--- Study material Enclosed Below ---

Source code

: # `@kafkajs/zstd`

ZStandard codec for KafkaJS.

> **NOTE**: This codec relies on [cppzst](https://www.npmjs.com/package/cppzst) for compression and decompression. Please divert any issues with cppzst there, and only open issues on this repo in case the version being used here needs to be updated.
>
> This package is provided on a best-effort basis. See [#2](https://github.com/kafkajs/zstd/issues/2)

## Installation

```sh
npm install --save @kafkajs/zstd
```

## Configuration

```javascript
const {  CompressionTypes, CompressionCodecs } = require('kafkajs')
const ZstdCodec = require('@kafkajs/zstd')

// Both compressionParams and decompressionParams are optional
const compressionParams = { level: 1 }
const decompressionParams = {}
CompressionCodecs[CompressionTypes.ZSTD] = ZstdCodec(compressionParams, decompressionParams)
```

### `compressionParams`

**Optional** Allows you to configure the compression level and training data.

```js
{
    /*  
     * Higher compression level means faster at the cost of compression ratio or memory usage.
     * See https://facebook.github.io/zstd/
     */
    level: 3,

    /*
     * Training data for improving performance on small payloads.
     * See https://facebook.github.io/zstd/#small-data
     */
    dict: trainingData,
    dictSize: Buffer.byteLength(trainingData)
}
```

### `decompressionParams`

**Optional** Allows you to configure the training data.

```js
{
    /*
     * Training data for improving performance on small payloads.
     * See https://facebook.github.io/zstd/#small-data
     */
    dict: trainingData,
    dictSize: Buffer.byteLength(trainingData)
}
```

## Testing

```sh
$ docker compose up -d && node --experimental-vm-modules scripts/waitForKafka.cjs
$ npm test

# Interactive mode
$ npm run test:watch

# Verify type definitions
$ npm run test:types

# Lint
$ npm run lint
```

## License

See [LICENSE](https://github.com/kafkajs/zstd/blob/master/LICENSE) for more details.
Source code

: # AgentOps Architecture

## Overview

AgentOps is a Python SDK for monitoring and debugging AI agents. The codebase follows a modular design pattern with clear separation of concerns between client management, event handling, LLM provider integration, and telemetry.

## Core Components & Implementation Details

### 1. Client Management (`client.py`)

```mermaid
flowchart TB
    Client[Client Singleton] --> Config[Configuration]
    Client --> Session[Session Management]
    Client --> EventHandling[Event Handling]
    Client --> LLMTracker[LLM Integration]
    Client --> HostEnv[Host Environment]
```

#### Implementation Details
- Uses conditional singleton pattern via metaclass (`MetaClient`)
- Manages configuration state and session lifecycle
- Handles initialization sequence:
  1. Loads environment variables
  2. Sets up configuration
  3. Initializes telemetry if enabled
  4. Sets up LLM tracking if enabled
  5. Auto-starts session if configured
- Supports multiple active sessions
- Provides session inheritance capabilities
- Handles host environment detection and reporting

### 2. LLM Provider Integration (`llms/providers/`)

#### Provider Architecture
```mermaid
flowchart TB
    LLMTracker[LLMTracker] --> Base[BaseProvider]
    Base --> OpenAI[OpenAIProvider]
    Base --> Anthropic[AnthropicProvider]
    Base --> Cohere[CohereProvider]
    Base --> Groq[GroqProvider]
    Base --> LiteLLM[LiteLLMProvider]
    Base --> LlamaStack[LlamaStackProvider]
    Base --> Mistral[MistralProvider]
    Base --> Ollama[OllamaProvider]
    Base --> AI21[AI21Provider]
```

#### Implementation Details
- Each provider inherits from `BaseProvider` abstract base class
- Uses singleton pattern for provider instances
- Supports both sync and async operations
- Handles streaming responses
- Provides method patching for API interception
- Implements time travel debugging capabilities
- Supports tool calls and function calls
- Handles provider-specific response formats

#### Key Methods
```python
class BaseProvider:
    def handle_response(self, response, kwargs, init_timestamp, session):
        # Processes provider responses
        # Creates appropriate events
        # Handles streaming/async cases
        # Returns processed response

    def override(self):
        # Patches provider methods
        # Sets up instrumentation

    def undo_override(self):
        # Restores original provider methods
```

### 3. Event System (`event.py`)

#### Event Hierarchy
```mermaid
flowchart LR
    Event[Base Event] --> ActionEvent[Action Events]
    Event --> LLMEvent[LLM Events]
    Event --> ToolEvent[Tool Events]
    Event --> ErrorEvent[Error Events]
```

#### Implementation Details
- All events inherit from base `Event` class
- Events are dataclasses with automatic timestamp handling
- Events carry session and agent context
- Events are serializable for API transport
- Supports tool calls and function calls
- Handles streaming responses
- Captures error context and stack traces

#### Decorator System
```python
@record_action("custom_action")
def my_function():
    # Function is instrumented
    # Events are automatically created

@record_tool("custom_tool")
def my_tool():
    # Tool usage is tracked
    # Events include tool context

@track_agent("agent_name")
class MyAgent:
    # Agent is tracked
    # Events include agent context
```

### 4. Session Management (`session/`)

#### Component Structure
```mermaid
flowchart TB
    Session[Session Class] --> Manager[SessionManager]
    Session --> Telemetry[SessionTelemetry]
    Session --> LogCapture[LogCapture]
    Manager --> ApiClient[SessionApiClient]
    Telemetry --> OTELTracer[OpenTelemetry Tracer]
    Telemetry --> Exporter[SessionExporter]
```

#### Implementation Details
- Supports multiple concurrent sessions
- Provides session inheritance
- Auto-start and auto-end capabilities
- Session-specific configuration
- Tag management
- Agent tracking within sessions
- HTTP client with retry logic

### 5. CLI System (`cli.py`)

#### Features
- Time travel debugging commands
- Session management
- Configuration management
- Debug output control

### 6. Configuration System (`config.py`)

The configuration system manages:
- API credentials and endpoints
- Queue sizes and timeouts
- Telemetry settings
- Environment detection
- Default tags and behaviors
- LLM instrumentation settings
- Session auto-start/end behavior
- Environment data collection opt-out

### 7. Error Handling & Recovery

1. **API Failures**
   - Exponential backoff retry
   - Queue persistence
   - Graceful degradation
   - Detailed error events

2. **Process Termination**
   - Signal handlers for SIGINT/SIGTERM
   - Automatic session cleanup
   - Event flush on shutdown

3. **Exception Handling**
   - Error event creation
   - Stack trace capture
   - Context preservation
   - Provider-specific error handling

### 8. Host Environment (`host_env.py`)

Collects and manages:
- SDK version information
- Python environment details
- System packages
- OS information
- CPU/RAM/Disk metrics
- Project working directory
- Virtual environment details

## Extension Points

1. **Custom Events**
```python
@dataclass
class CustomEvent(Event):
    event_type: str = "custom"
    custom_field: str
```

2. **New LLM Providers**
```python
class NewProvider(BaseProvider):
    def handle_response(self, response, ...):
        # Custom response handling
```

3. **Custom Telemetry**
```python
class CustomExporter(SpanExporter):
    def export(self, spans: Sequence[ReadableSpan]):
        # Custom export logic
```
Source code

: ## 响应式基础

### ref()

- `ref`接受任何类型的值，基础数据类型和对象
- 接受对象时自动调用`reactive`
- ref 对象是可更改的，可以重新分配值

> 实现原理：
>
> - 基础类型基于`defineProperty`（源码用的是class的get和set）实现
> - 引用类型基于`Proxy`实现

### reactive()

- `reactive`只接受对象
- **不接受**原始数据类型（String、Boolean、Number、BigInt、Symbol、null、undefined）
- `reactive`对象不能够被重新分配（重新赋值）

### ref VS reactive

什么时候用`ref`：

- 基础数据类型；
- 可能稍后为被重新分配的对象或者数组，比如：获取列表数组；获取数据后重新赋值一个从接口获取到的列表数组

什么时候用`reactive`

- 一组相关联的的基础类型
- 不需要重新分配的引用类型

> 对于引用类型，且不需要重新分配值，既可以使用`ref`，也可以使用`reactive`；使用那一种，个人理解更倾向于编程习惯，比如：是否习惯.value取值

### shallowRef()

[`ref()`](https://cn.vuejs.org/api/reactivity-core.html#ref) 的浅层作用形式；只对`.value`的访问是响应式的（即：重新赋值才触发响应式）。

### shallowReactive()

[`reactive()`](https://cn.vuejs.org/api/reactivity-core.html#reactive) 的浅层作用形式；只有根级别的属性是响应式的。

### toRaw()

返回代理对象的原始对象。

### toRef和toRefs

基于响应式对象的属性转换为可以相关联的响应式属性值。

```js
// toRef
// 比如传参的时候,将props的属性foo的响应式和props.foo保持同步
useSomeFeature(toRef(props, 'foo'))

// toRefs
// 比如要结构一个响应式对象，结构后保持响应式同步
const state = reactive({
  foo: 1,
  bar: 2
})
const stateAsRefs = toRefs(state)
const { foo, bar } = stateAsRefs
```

--- End of Enclosed Study material ---

> [Assigned task]: Within the listing above, find every line containing the string "from" and return it.

> [Answer below]:
- Each provider inherits from `BaseProvider` abstract base class
- All events inherit from base `Event` class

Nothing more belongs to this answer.